Figure 1.

Cd70 gene disruption in NOD mice using transcription activator-like effector nucleases (TALENs). (A) Genomic map showing the TALEN binding site used to create a 363 bp deletion in Exon 1. Numbers below the bar represent the base-pair (bp) location from the Cd70 start site. (B) Absence of CD70 expression confirms its deletion in Cd70^−/− mice. Splenocytes from Cd70^−/− and standard NOD mice were incubated for 24 h with 1 μg/ml LPS, after which cells were harvested and analyzed for CD70 protein expression by flow cytometry.

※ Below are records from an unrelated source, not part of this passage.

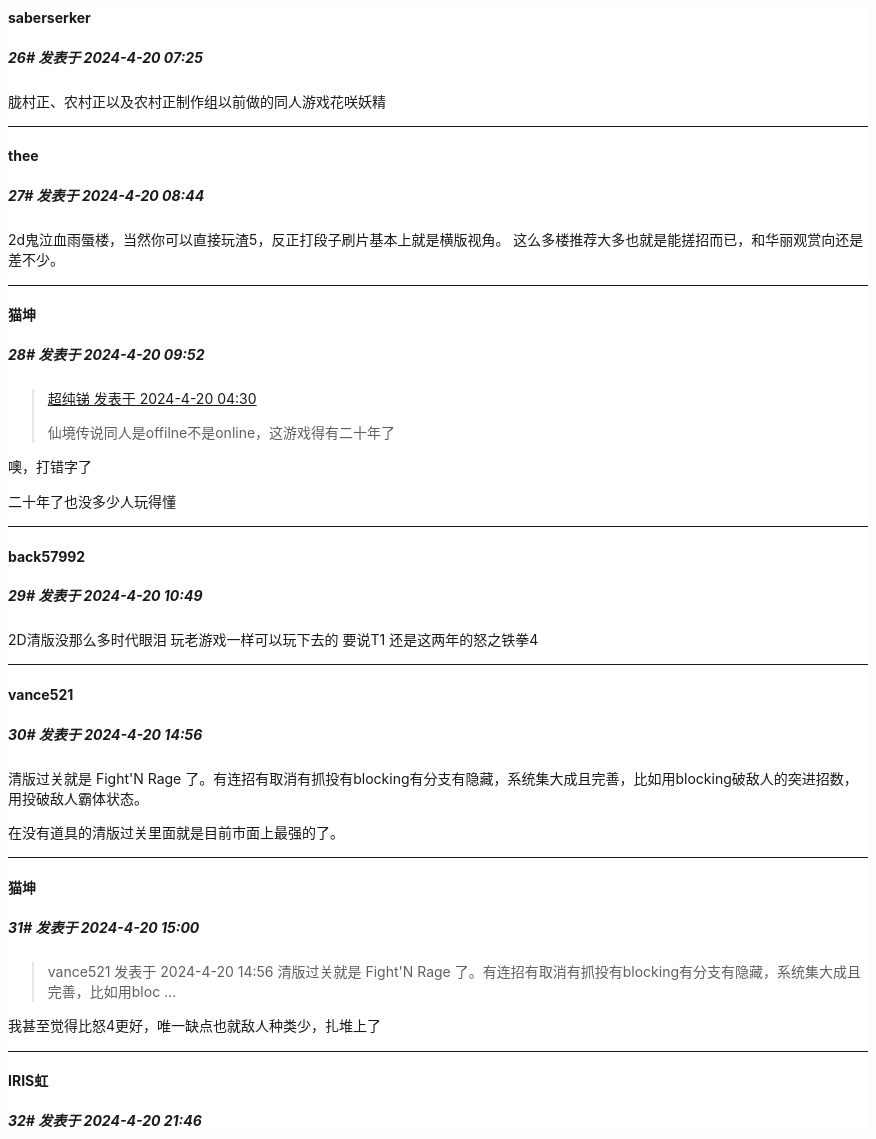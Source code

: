 ####  saberserker  
##### 26#       发表于 2024-4-20 07:25

胧村正、农村正以及农村正制作组以前做的同人游戏花咲妖精

*****

####  thee  
##### 27#       发表于 2024-4-20 08:44

2d鬼泣血雨蜃楼，当然你可以直接玩渣5，反正打段子刷片基本上就是横版视角。
这么多楼推荐大多也就是能搓招而已，和华丽观赏向还是差不少。

*****

####  猫坤  
##### 28#       发表于 2024-4-20 09:52

<blockquote><a href="httphttps://bbs.saraba1st.com/2b/forum.php?mod=redirect&amp;goto=findpost&amp;pid=64657009&amp;ptid=2180569" target="_blank">超纯锑 发表于 2024-4-20 04:30</a>

仙境传说同人是offilne不是online，这游戏得有二十年了</blockquote>
噢，打错字了

二十年了也没多少人玩得懂

*****

####  back57992  
##### 29#       发表于 2024-4-20 10:49

2D清版没那么多时代眼泪 玩老游戏一样可以玩下去的 要说T1 还是这两年的怒之铁拳4

*****

####  vance521  
##### 30#       发表于 2024-4-20 14:56

清版过关就是 Fight'N Rage 了。有连招有取消有抓投有blocking有分支有隐藏，系统集大成且完善，比如用blocking破敌人的突进招数，用投破敌人霸体状态。

在没有道具的清版过关里面就是目前市面上最强的了。

*****

####  猫坤  
##### 31#       发表于 2024-4-20 15:00

<blockquote>vance521 发表于 2024-4-20 14:56
清版过关就是 Fight'N Rage 了。有连招有取消有抓投有blocking有分支有隐藏，系统集大成且完善，比如用bloc ...</blockquote>
我甚至觉得比怒4更好，唯一缺点也就敌人种类少，扎堆上了

*****

####  IRIS虹  
##### 32#       发表于 2024-4-20 21:46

Representative histograms show CD70 and isotype control staining on CD11c⁺ DCs. (C & D) Upregulation of CD86 is not affected by Cd70 ablation. Flow cytometric analysis of CD70 and CD86 expression on CD11c⁺ cells among Cd70^−/− and WT NOD splenocytes cultured with complete media alone (RPMI) or LPS for 24 hours. (C) Representative histograms show the expression of CD70 and CD86 on CD11c⁺ gated cells. (D) Graphs show summarized data for MFI of CD70 and CD86 Ab staining on CD11c⁺ DCs. Results are shown as mean ± SE from 4–8 individual mice per group. Statistical analysis was carried out by Wilcoxon matched-pairs signed rank test; *P < 0.05, **P < 0.01, ***P < 0.001.